I spent nearly a decade as a construction manager, even though I can’t swing a hammer to save my life.

I mean it.

I am the least handy person you will ever meet.

My parents divorced when I was young, and there are not a lot of benefits to being a kid of divorce, but one minimal benefit is that you can blame everything you are not or do not do on your dad being gone.

So, I blame my dad for not showing me the way around tools.

I also like to blame Colombian society because regardless of your status, poverty in the country was so dire that you could always afford to hire help to do the jobs you did not like to do.

I never really experienced the necessity of learning the art of pounding a nail into the wall.

The truth is, I wasn’t all that interested in learning.

Instead, I wandered around the streets with my friends, played soccer with makeshift balls, got into fistfights or rock wars with other boys, and climbed roofs.

Basically, I was busy being a boy.

That was fun.

Hanging a frame, not so much.

I just can’t swing a hammer to save my life.

I’ve tried.

I have been the man of the house for way too long. I was promoted to the job at 8 when my parents divorced. That’s when my mom told me, “Eres el hombre de la casa.” (You are now the man of the house).

I wasn’t on track for the job. I didn’t apply for it. I had no references.

I was just pointed at and promoted.

People are right; it is not what you know but who you know. My connections got me the job.

And I took the job seriously.

Part of the job description was investigating loud noises coming from the house. If I heard a noise, I couldn’t expect my mom or my younger sister to find out what was going on.

It was up to me to find out what was happening.

I always excelled at this part of the job.

I would always wake up and run toward noises, even though I never knew what awaited me.

I never found anything.

When I moved in with my wife, I knew that part of the job would remain. I would have to investigate suspicious noises.

At different times during our marriage, I have gone to bed storing in my night table everyday household items that could be turned into weaponry if need be.
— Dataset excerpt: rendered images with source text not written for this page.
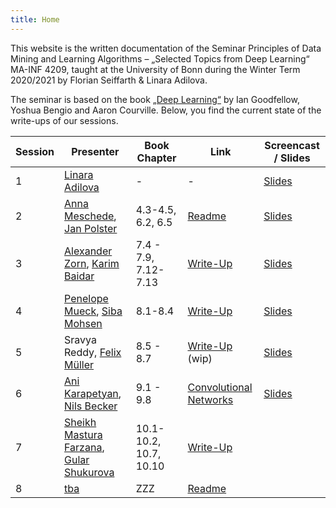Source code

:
 ```yaml
---
title: Home
---
```


This website is the written documentation of the Seminar Principles of Data Mining and Learning Algorithms – „Selected Topics from Deep Learning“ MA-INF 4209, taught at the University of Bonn during the Winter Term 2020/2021 by Florian Seiffarth & Linara Adilova.

The seminar is based on the book [„Deep Learning“](https://www.deeplearningbook.org/) by Ian Goodfellow, Yoshua Bengio and Aaron Courville. Below, you find the current state of the write-ups of our sessions.

| Session | Presenter | Book Chapter | Link | Screencast / Slides |
|---------|-----------|--------------|------|------------|
| 1 | [Linara Adilova](https://github.com/link-er) | - | - | [Slides](slides/IntroductionTalk.pdf) |
| 2 | [Anna Meschede](https://github.com/annamariameschede), [Jan Polster](https://github.com/janpolster) | 4.3-4.5, 6.2, 6.5 | [Readme](README.md) | [Slides](slides/OptimizationMethods.pdf) |
| 3 | [Alexander Zorn](https://github.com/alexanderzorn), [Karim Baidar](https://github.com/karimbaidar) |  7.4 - 7.9, 7.12-7.13 | [Write-Up](s02_Regularization.md) |[Slides](slides/Regularization_Methods.pdf)|
| 4 | [Penelope Mueck](https://github.com/pemuec), [Siba Mohsen](https://github.com/MSiba) | 8.1-8.4 | [Write-Up](s03_TrainingOptimization1.md) |[Slides](slides/TrainingOptimization1.pdf)|
| 5 | Sravya Reddy, [Felix Müller](https://github.com/felixbmuller) | 8.5 - 8.7 | [Write-Up](s04_TrainingOptimization2.md) (wip) | [Slides](slides/TrainingOptimization2.pdf)|
| 6 | [Ani Karapetyan](https://github.com/AniKar), [Nils Becker](https://github.com/s6nlbeck) | 9.1 - 9.8 | [Convolutional Networks](s05_ConvolutionalNetworks.md) |[Slides](slides/ConvolutionalNetworks.pdf)|
| 7 | [Sheikh Mastura Farzana](), [Gular Shukurova](https://github.com/gularShukur) | 10.1-10.2, 10.7, 10.10 | [Write-Up](s06_RecurrentNeuralNets.md) | |
| 8 | [tba]() | ZZZ | [Readme](README.md) | |


<!-- ## Table of Contents

{% for p in site.pages %}
- [{{p.title}}]({{site.baseurl}}{{p.url}})
{% endfor %}
 -->
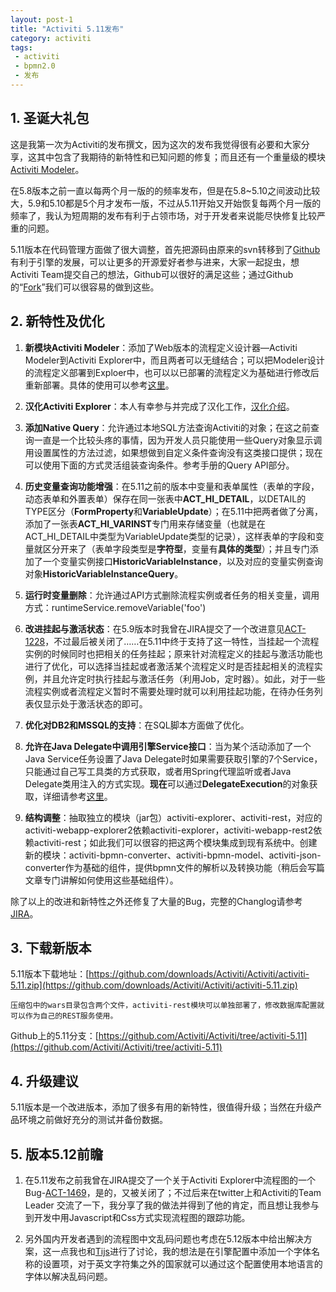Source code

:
 ```yaml
---
layout: post-1
title: "Activiti 5.11发布"
category: activiti
tags:
 - activiti
 - bpmn2.0
 - 发布
---
```


## 1. 圣诞大礼包

这是我第一次为Activiti的发布撰文，因为这次的发布我觉得很有必要和大家分享，这其中包含了我期待的新特性和已知问题的修复；而且还有一个重量级的模块[Activiti Modeler](/activiti/2012/09/30/new-version-of-activiti-modeler.html)。

在5.8版本之前一直以每两个月一版的的频率发布，但是在5.8~5.10之间波动比较大，5.9和5.10都是5个月才发布一版，不过从5.11开始又开始恢复每两个月一版的频率了，我认为短周期的发布有利于占领市场，对于开发者来说能尽快修复比较严重的问题。

5.11版本在代码管理方面做了很大调整，首先把源码由原来的svn转移到了[Github](https://github.com/Activiti/Activiti)有利于引擎的发展，可以让更多的开源爱好者参与进来，大家一起捉虫，想Activiti Team提交自己的想法，Github可以很好的满足这些；通过Github的“[Fork](https://github.com/Activiti/Activiti/fork)”我们可以很容易的做到这些。

## 2. 新特性及优化

1. **新模块Activiti Modeler**：添加了Web版本的流程定义设计器—Activiti Modeler到Activiti Explorer中，而且两者可以无缝结合；可以把Modeler设计的流程定义部署到Exploer中，也可以以已部署的流程定义为基础进行修改后重新部署。具体的使用可以参考[这里](/activiti/2012/09/30/new-version-of-activiti-modeler.html)。

2. **汉化Activiti Explorer**：本人有幸参与并完成了汉化工作，[汉化介绍](/activiti/2012/09/30/activiti-explorer-i18n-for-chinese.html)。

3. **添加Native Query**：允许通过本地SQL方法查询Activiti的对象；在这之前查询一直是一个比较头疼的事情，因为开发人员只能使用一些Query对象显示调用设置属性的方法过滤，如果想做到自定义条件查询没有这类接口提供；现在可以使用下面的方式灵活组装查询条件。参考手册的Query API部分。

4. **历史变量查询功能增强**：在5.11之前的版本中变量和表单属性（表单的字段，动态表单和外置表单）保存在同一张表中**ACT_HI_DETAIL**，以DETAIL的TYPE区分（**FormProperty**和**VariableUpdate**）；在5.11中把两者做了分离，添加了一张表**ACT_HI_VARINST**专门用来存储变量（也就是在ACT_HI_DETAIL中类型为VariableUpdate类型的记录），这样表单的字段和变量就区分开来了（表单字段类型是**字符型**，变量有**具体的类型**）；并且专门添加了一个变量实例接口**HistoricVariableInstance**，以及对应的变量实例查询对象**HistoricVariableInstanceQuery**。

5. **运行时变量删除**：允许通过API方式删除流程实例或者任务的相关变量，调用方式：runtimeService.removeVariable('foo')

6. **改进挂起与激活状态**：在5.9版本时我曾在JIRA提交了一个改进意见[ACT-1228](http://jira.codehaus.org/browse/ACT-1228)，不过最后被关闭了……在5.11中终于支持了这一特性，当挂起一个流程实例的时候同时也把相关的任务挂起；原来针对流程定义的挂起与激活功能也进行了优化，可以选择当挂起或者激活某个流程定义时是否挂起相关的流程实例，并且允许定时执行挂起与激活任务（利用Job，定时器）。如此，对于一些流程实例或者流程定义暂时不需要处理时就可以利用挂起功能，在待办任务列表仅显示处于激活状态的即可。

7. **优化对DB2和MSSQL的支持**：在SQL脚本方面做了优化。

8. **允许在Java Delegate中调用引擎Service接口**：当为某个活动添加了一个Java Service任务设置了Java Delegate时如果需要获取引擎的7个Service，只能通过自己写工具类的方式获取，或者用Spring代理监听或者Java Delegate类用注入的方式实现。**现在**可以通过**DelegateExecution**的对象获取，详细请参考[这里](http://www.jorambarrez.be/blog/2012/10/25/call-a-service-in-a-service-tas/)。

9. **结构调整**：抽取独立的模块（jar包）activiti-explorer、activiti-rest，对应的activiti-webapp-explorer2依赖activiti-explorer，activiti-webapp-rest2依赖activiti-rest；如此我们可以很容的把这两个模块集成到现有系统中。创建新的模块：activiti-bpmn-converter、activiti-bpmn-model、activiti-json-converter作为基础的组件，提供bpmn文件的解析以及转换功能（稍后会写篇文章专门讲解如何使用这些基础组件）。

除了以上的改进和新特性之外还修复了大量的Bug，完整的Changlog请参考[JIRA](http://www.activiti.org/readme.html)。

## 3. 下载新版本

5.11版本下载地址：[https://github.com/downloads/Activiti/Activiti/activiti-5.11.zip](https://github.com/downloads/Activiti/Activiti/activiti-5.11.zip)

	压缩包中的wars目录包含两个文件，activiti-rest模块可以单独部署了，修改数据库配置就可以作为自己的REST服务使用。

Github上的5.11分支：[https://github.com/Activiti/Activiti/tree/activiti-5.11](https://github.com/Activiti/Activiti/tree/activiti-5.11)

## 4. 升级建议

5.11版本是一个改进版本，添加了很多有用的新特性，很值得升级；当然在升级产品环境之前做好充分的测试并备份数据。

## 5. 版本5.12前瞻

1. 在5.11发布之前我曾在JIRA提交了一个关于Activiti Explorer中流程图的一个Bug-[ACT-1469](http://jira.codehaus.org/browse/ACT-1469)，是的，又被关闭了；不过后来在twitter上和Activiti的Team Leader 交流了一下，我分享了我的做法并得到了他的肯定，而且想让我参与到开发中用Javascript和Css方式实现流程图的跟踪功能。

2. 另外国内开发者遇到的流程图中文乱码问题也考虑在5.12版本中给出解决方案，这一点我也和[Tijs](http://twitter.com/tijsrademakers)进行了讨论，我的想法是在引擎配置中添加一个字体名称的设置项，对于英文字符集之外的国家就可以通过这个配置使用本地语言的字体以解决乱码问题。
I have stored my camping knife there even though I have never gone camping. The knife for soft cheeses — the one with the green marble handle we got as a wedding gift and does an excellent job of spreading Brie on crackers.

Once, I stored a stainless steel pan — which is only weird when the pan is bigger than 8 inches. I have never violated the size requirement, and it is not gross because it was stainless steel that was meticulously seasoned with Celtic salt for over 45 minutes.

I have also stored hammers there, sometimes regular size and sometimes small size, like the one that my father-in-law gave me. When he found out I didn’t have my toolbox, he took it upon himself to get me one.

Maybe someone would’ve been offended by the toolbox.

It was a craftsman set, and every tool had a matching green and gray color. It looked like something you would get a kid to ensure that he would be handy when he grew up, which I am not.

Maybe someone would’ve been offended by the toolbox.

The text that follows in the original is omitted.